The February shooting of a Camp Pendleton Marine sergeant by an Orange County Sheriff’s Deputy has been deemed justified.
The Orange County District Attorney’s office released its findings Friday in the case of the deputy-involved shooting death of Sgt. Manuel “Manny” Loggins, Jr., who was killed in the parking lot of a high school back on Feb. 7.
According to the DA, the deputy who shot Loggins, Deputy Darren Sandberg, will not face any charges. After months and months of investigating and a detailed 13-page report, the DA said the shooting was justified.
On that early February morning, investigators say Loggins crashed his SUV through a gate at San Clemente High School. His two daughters, ages 9 and 14, were in the back seat at the time.
Deputy Sandberg was nearby in his squad car working on reports when he saw Loggins speeding down the street and then turning into the parking lot where he crashed through the gate.
The deputy ordered Loggins to stop and get out of the car, but Loggins ignored the commands. He got out of the car and walked away, toward an athletic field.

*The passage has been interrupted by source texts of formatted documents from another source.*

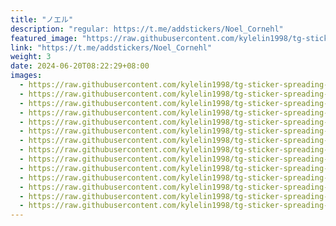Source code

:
 ```yaml
---
title: "ノエル"
description: "regular: https://t.me/addstickers/Noel_Cornehl"
featured_image: "https://raw.githubusercontent.com/kylelin1998/tg-sticker-spreading-worldwide-images/main/img/7fa559fe-2bbc-42b0-8cee-229f78f1bcd2.jpg"
link: "https://t.me/addstickers/Noel_Cornehl"
weight: 3
date: 2024-06-20T08:22:29+08:00
images:
  - https://raw.githubusercontent.com/kylelin1998/tg-sticker-spreading-worldwide-images/main/img/7fa559fe-2bbc-42b0-8cee-229f78f1bcd2.jpg
  - https://raw.githubusercontent.com/kylelin1998/tg-sticker-spreading-worldwide-images/main/img/6795f0fe-05f7-454a-83fa-0e99e57c264b.jpg
  - https://raw.githubusercontent.com/kylelin1998/tg-sticker-spreading-worldwide-images/main/img/a21173df-5bfb-4451-a02b-89c82adc3c52.jpg
  - https://raw.githubusercontent.com/kylelin1998/tg-sticker-spreading-worldwide-images/main/img/496c5ed4-b005-4c47-96e7-f69ed3509146.jpg
  - https://raw.githubusercontent.com/kylelin1998/tg-sticker-spreading-worldwide-images/main/img/21a6eb5e-4f5d-4ace-9190-4ee091f72efc.jpg
  - https://raw.githubusercontent.com/kylelin1998/tg-sticker-spreading-worldwide-images/main/img/b4419e3b-c461-4d72-86d0-95e2121a1657.jpg
  - https://raw.githubusercontent.com/kylelin1998/tg-sticker-spreading-worldwide-images/main/img/2ca7fdab-2a18-41d9-b817-c498cc4ec4d5.jpg
  - https://raw.githubusercontent.com/kylelin1998/tg-sticker-spreading-worldwide-images/main/img/21ad010c-b018-426b-93d3-cb3e5d110fcc.jpg
  - https://raw.githubusercontent.com/kylelin1998/tg-sticker-spreading-worldwide-images/main/img/0b94dcd1-b83a-4581-933b-019fb977e041.jpg
  - https://raw.githubusercontent.com/kylelin1998/tg-sticker-spreading-worldwide-images/main/img/54ecf283-4b4a-49bb-8515-6538107b3243.jpg
  - https://raw.githubusercontent.com/kylelin1998/tg-sticker-spreading-worldwide-images/main/img/1367564f-95f4-4daf-bf99-46f3c997df1c.jpg
  - https://raw.githubusercontent.com/kylelin1998/tg-sticker-spreading-worldwide-images/main/img/3a357207-bda2-46a9-81f9-38c58453c183.jpg
  - https://raw.githubusercontent.com/kylelin1998/tg-sticker-spreading-worldwide-images/main/img/91f43b31-c11b-4f42-8f40-e04be4b9f657.jpg
  - https://raw.githubusercontent.com/kylelin1998/tg-sticker-spreading-worldwide-images/main/img/ee7d143f-1403-4291-9837-e0b97d9f1e81.jpg
---
```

The deputy approached the girls in the car, and they allegedly told sheriff’s personnel that their father had been acting oddly.

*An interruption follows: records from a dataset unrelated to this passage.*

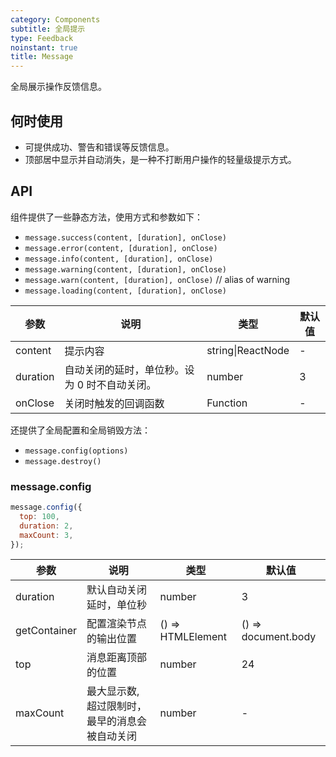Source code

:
 ```yaml
---
category: Components
subtitle: 全局提示
type: Feedback
noinstant: true
title: Message
---
```


全局展示操作反馈信息。

## 何时使用

- 可提供成功、警告和错误等反馈信息。
- 顶部居中显示并自动消失，是一种不打断用户操作的轻量级提示方式。

## API

组件提供了一些静态方法，使用方式和参数如下：

- `message.success(content, [duration], onClose)`
- `message.error(content, [duration], onClose)`
- `message.info(content, [duration], onClose)`
- `message.warning(content, [duration], onClose)`
- `message.warn(content, [duration], onClose)` // alias of warning
- `message.loading(content, [duration], onClose)`

| 参数 | 说明 | 类型 | 默认值 |
| --- | --- | --- | --- |
| content | 提示内容 | string\|ReactNode | - |
| duration | 自动关闭的延时，单位秒。设为 0 时不自动关闭。 | number | 3 |
| onClose | 关闭时触发的回调函数 | Function | - |

还提供了全局配置和全局销毁方法：

- `message.config(options)`
- `message.destroy()`

### message.config

```js
message.config({
  top: 100,
  duration: 2,
  maxCount: 3,
});
```

| 参数 | 说明 | 类型 | 默认值 |
| --- | --- | --- | --- |
| duration | 默认自动关闭延时，单位秒 | number | 3 |
| getContainer | 配置渲染节点的输出位置 | () => HTMLElement | () => document.body |
| top | 消息距离顶部的位置 | number | 24 |
| maxCount | 最大显示数, 超过限制时，最早的消息会被自动关闭 | number | - |
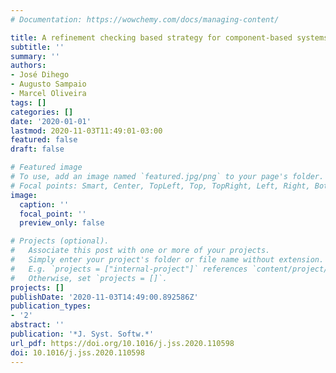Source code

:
 ```yaml
---
# Documentation: https://wowchemy.com/docs/managing-content/

title: A refinement checking based strategy for component-based systems evolution
subtitle: ''
summary: ''
authors:
- José Dihego
- Augusto Sampaio
- Marcel Oliveira
tags: []
categories: []
date: '2020-01-01'
lastmod: 2020-11-03T11:49:01-03:00
featured: false
draft: false

# Featured image
# To use, add an image named `featured.jpg/png` to your page's folder.
# Focal points: Smart, Center, TopLeft, Top, TopRight, Left, Right, BottomLeft, Bottom, BottomRight.
image:
  caption: ''
  focal_point: ''
  preview_only: false

# Projects (optional).
#   Associate this post with one or more of your projects.
#   Simply enter your project's folder or file name without extension.
#   E.g. `projects = ["internal-project"]` references `content/project/deep-learning/index.md`.
#   Otherwise, set `projects = []`.
projects: []
publishDate: '2020-11-03T14:49:00.892586Z'
publication_types:
- '2'
abstract: ''
publication: '*J. Syst. Softw.*'
url_pdf: https://doi.org/10.1016/j.jss.2020.110598
doi: 10.1016/j.jss.2020.110598
---
```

Meanwhile, Loggins, who was not in military uniform, could be heard in the nearby field yelling irrational statements and behaving erratically.
When Loggins returned to the car he allegedly continued to ignore the deputy’s orders. Deputy Sanders then opened fire on Loggins, later stating he feared for the children’s safety.
The 13-page report released Friday by the DA gives more on what happened based on patrol video from Deputy Sandberg’s car.
The report said, in part:
“Deputy Sandberg exited his vehicle, drew his handgun from his holster and can be heard on the in-car audio giving Loggins commands to stop.”
The report also said Loggins walked back to his SUV as Deputy Sanders, with his gun pointed at Loggins, commanded: “Get your hands up! Don’t get in that car or I’ll shoot you.”
Loggins failed to listen and got back in the car. When Sandberg saw Loggins' rear brake lights illuminate, he shot his firearm at Loggins three times.
Sandberg told investigators he feared for Loggins' daughters, saying: "I'm looking at if he leaves here with those kids, those kids are gonna get hurt. Either end up in a chase, I don't know if he's going drive them to the brick wall."
Investigators found that although in hindsight the shooting may have been prevented, there wasn’t enough evidence to prove Deputy Sandberg's conduct violated criminal law.
Loggins, a 31-year-old father of three with a baby on the way at the time of the shooting, had no criminal history.
He’s been fondly remembered by family and friends as a respectable family man who would often have early-morning bible study at the high school track with his daughters.
His widow has filed a wrongful death suit against the Orange County Sheriff and county.
On Friday, Camp Pendleton Brigadier General Vincent Coglianese released a statement regarding the findings from the Orange County DA.
The statement read:
“The death of Sgt. Loggins is tragic and unfortunate. While we respect the investigative process by the District Attorney's office, we continue to provide support to the Loggins family and they remain in our thoughts and prayers."